Korekcja kolorystyki cyfrowych zdjęć czy zeskanowanych obrazów nie jest łatwym zadaniem. Proces ten wymaga użycia odpowiednio zaawansowanych programów graficznych, żmudnej manipulacji krzywymi i poziomami kolorów, a także sporego doświadczenia, by osiągnąć zadowalające rezultaty. Osobom, które nie stać na Photoshopa, proponuję zatem sięgnąć po program iCorrect, pozwalający w kilka chwil usunąć z fotografii niepotrzebny tzw. zafarb oraz uzyskać efektowne i naturalne barwy.

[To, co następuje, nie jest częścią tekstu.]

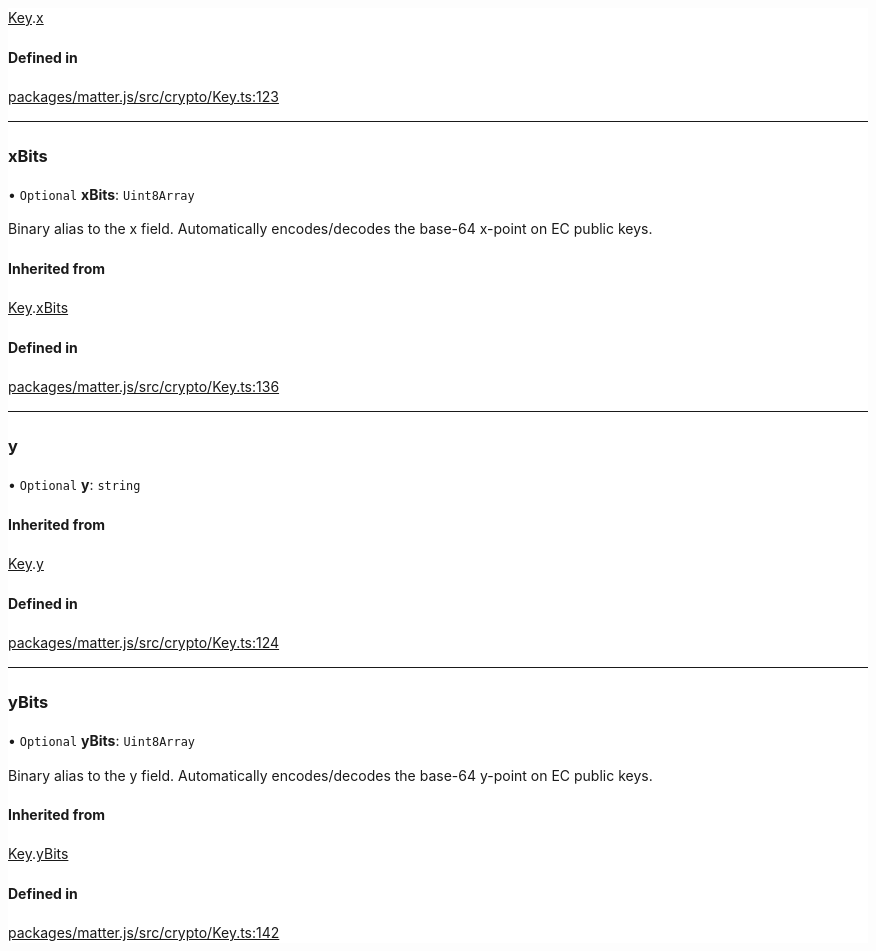 [Key](crypto_export.Key.md).[x](crypto_export.Key.md#x)

#### Defined in

[packages/matter.js/src/crypto/Key.ts:123](https://github.com/project-chip/matter.js/blob/c15b1068/packages/matter.js/src/crypto/Key.ts#L123)

___

### xBits

• `Optional` **xBits**: `Uint8Array`

Binary alias to the x field.  Automatically encodes/decodes the base-64
x-point on EC public keys.

#### Inherited from

[Key](crypto_export.Key.md).[xBits](crypto_export.Key.md#xbits)

#### Defined in

[packages/matter.js/src/crypto/Key.ts:136](https://github.com/project-chip/matter.js/blob/c15b1068/packages/matter.js/src/crypto/Key.ts#L136)

___

### y

• `Optional` **y**: `string`

#### Inherited from

[Key](crypto_export.Key.md).[y](crypto_export.Key.md#y)

#### Defined in

[packages/matter.js/src/crypto/Key.ts:124](https://github.com/project-chip/matter.js/blob/c15b1068/packages/matter.js/src/crypto/Key.ts#L124)

___

### yBits

• `Optional` **yBits**: `Uint8Array`

Binary alias to the y field.  Automatically encodes/decodes the base-64
y-point on EC public keys.

#### Inherited from

[Key](crypto_export.Key.md).[yBits](crypto_export.Key.md#ybits)

#### Defined in

[packages/matter.js/src/crypto/Key.ts:142](https://github.com/project-chip/matter.js/blob/c15b1068/packages/matter.js/src/crypto/Key.ts#L142)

Pracę z aplikacją najlepiej rozpocząć od regulacji ustawień jasności i kontrastu naszego monitora. Pomoże nam w tym narzędzie Monitor Adjust, dostępne w menu Setup. Następnie otwieramy plik lub wskazujemy zbiór zdjęć i przechodzimy do analizy oglądanych ilustracji. iCorrect automatycznie określi balans bieli i czerni. Nasze zadanie to wskazanie w kolejnych krokach tych elementów obrazu, które dadzą się zaklasyfikować do jednej z predefiniowanych grup kolorystcznych. Do wyboru mamy barwy: neutralne (Neutrals), czyli biały, czarny lub odcienie szarości; odcienie skóry (Skin); zieleń (Foliage) i błękit nieba (Sky).

iCorrect 4.0
Wymagania: Windows 98 SE/Me/2000/XP, Pentium, 64 MB RAM, ok. 1 MB na dysku
+ łatwość obsługi i skuteczność działania
+ obsługa popularnych formatów: JPEG, BMP i TIFF
– brak narzędzia do wyostrzania obrazu
Cena: 39,95 USD
www.picto.com

Rezultaty naszych działań możemy na bieżąco obserwować, porównując cały czas obraz po korekcji z jego wersją oryginalną. Najlepsze efekty daje zaznaczenie na ilustracji przynajmniej kilku miejsc o różnym natężeniu danego koloru. W razie pomyłki da się zawsze cofnąć ostatni krok lub anulować wszystkie dotychczasowe wskazania. Przed zapisaniem zdjęcia warto jeszcze poprawić jasność i kontrast obrazu wynikowego. Gotową ilustrację możemy zapisać w postaci plików JPEG, BMP lub TIFF. iCorrect nie jest specjalnie wyrafinowanym narzędziem, jednak efekty jego pracy zadowolą z pewnością większość użytkowników aparatów cyfrowych.